_DATA PROVIDED_
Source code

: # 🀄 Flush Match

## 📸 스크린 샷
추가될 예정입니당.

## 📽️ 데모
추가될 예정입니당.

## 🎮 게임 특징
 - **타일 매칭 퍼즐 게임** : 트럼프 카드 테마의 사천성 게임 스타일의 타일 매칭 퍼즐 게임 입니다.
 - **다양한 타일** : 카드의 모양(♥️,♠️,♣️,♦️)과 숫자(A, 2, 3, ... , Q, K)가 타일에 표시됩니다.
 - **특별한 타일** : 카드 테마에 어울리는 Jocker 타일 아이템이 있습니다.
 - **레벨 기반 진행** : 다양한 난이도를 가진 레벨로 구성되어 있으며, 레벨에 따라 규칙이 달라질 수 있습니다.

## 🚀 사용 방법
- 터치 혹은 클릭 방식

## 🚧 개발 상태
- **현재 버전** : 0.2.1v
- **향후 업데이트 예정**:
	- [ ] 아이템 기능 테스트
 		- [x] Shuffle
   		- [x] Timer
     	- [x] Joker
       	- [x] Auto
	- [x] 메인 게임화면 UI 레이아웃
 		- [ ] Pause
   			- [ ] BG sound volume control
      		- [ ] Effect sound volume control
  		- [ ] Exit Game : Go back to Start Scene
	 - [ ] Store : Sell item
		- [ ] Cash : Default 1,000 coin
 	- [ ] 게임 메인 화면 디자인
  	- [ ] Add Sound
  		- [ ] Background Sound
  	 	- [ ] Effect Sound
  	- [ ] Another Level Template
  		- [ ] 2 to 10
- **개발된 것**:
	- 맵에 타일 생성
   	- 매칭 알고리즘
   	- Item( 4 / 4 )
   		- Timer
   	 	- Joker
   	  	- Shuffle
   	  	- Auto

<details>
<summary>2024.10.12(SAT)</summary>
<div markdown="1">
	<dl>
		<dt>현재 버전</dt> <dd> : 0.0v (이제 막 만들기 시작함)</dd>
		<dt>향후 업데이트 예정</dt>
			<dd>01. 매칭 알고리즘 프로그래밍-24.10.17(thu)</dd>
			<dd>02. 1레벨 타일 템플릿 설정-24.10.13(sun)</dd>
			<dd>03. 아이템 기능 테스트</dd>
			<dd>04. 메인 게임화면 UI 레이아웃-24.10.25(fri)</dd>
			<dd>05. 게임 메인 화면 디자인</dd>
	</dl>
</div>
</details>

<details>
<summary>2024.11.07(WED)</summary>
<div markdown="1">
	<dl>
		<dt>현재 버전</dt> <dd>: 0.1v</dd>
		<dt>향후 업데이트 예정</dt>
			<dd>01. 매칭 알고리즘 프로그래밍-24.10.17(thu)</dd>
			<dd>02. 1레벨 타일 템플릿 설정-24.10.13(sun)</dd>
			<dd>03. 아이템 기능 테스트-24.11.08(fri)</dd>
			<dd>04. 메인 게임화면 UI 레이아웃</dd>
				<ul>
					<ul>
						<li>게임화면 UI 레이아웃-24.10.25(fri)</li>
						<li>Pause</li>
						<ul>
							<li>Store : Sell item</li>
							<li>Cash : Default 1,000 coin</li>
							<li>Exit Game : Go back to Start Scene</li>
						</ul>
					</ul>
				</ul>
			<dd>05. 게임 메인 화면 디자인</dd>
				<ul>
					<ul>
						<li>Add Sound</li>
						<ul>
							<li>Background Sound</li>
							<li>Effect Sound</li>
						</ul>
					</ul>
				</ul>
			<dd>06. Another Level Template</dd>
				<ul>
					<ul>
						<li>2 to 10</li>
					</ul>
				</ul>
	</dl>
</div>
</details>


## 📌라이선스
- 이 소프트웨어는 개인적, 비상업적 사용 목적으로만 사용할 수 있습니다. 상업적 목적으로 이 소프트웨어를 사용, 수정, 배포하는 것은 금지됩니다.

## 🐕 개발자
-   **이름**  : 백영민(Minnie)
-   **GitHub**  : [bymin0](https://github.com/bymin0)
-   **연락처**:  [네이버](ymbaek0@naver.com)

_WHAT NEEDS TO BE DONE_
Report every line above that has the string "coin" in it.

_ANSWER BOX_
		- [ ] Cash : Default 1,000 coin
							<li>Cash : Default 1,000 coin</li>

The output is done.